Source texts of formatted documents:
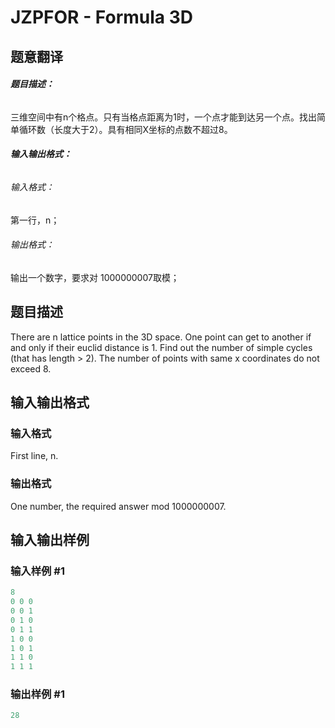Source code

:# JZPFOR - Formula 3D

## 题意翻译

###### **题目描述：**

三维空间中有n个格点。只有当格点距离为1时，一个点才能到达另一个点。找出简单循环数（长度大于2）。具有相同X坐标的点数不超过8。

###### **输入输出格式：**

###### 输入格式：

第一行，n；

###### 输出格式：

输出一个数字，要求对 1000000007取模；

## 题目描述

There are n lattice points in the 3D space. One point can get to another if and only if their euclid distance is 1. Find out the number of simple cycles (that has length > 2). The number of points with same x coordinates do not exceed 8.

## 输入输出格式

### 输入格式

First line, n.

### 输出格式

One number, the required answer mod 1000000007.

## 输入输出样例

### 输入样例 #1

```cpp
8
0 0 0
0 0 1
0 1 0
0 1 1
1 0 0
1 0 1
1 1 0
1 1 1
```


### 输出样例 #1

```cpp
28
```


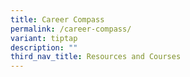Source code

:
 ```yaml
---
title: Career Compass
permalink: /career-compass/
variant: tiptap
description: ""
third_nav_title: Resources and Courses
---
```

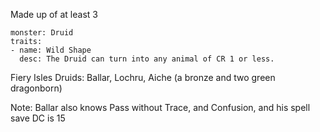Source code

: Made up of at least 3
```statblock
monster: Druid
traits:
- name: Wild Shape
  desc: The Druid can turn into any animal of CR 1 or less.

```
Fiery Isles Druids: Ballar, Lochru, Aiche (a bronze and two green dragonborn)

Note: Ballar also knows Pass without Trace, and Confusion, and his spell save DC is 15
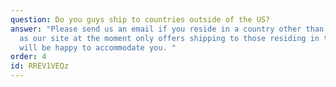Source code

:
 ```yaml
---
question: Do you guys ship to countries outside of the US?
answer: "Please send us an email if you reside in a country other than the US,
  as our site at the moment only offers shipping to those residing in the US. We
  will be happy to accommodate you. "
order: 4
id: RREV1VEQz
---
```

WHAT TO PRODUCE ::
Set down each entry above exactly as it appears. Omit the pictures.

EXERCISE ANSWER ::
Source code

:# JZPFOR - Formula 3D

## 题意翻译

###### **题目描述：**

三维空间中有n个格点。只有当格点距离为1时，一个点才能到达另一个点。找出简单循环数（长度大于2）。具有相同X坐标的点数不超过8。

###### **输入输出格式：**

###### 输入格式：

第一行，n；

###### 输出格式：

输出一个数字，要求对 1000000007取模；

## 题目描述

There are n lattice points in the 3D space. One point can get to another if and only if their euclid distance is 1. Find out the number of simple cycles (that has length > 2). The number of points with same x coordinates do not exceed 8.

## 输入输出格式

### 输入格式

First line, n.

### 输出格式

One number, the required answer mod 1000000007.

## 输入输出样例

### 输入样例 #1

```cpp
8
0 0 0
0 0 1
0 1 0
0 1 1
1 0 0
1 0 1
1 1 0
1 1 1
```


### 输出样例 #1

```cpp
28
```


Source code

:
 ```yaml
---
title: Career Compass
permalink: /career-compass/
variant: tiptap
description: ""
third_nav_title: Resources and Courses
---
```

Source code

: Made up of at least 3
```statblock
monster: Druid
traits:
- name: Wild Shape
  desc: The Druid can turn into any animal of CR 1 or less.

```
Fiery Isles Druids: Ballar, Lochru, Aiche (a bronze and two green dragonborn)

Note: Ballar also knows Pass without Trace, and Confusion, and his spell save DC is 15
Source code

:
 ```yaml
---
question: Do you guys ship to countries outside of the US?
answer: "Please send us an email if you reside in a country other than the US,
  as our site at the moment only offers shipping to those residing in the US. We
  will be happy to accommodate you. "
order: 4
id: RREV1VEQz
---
```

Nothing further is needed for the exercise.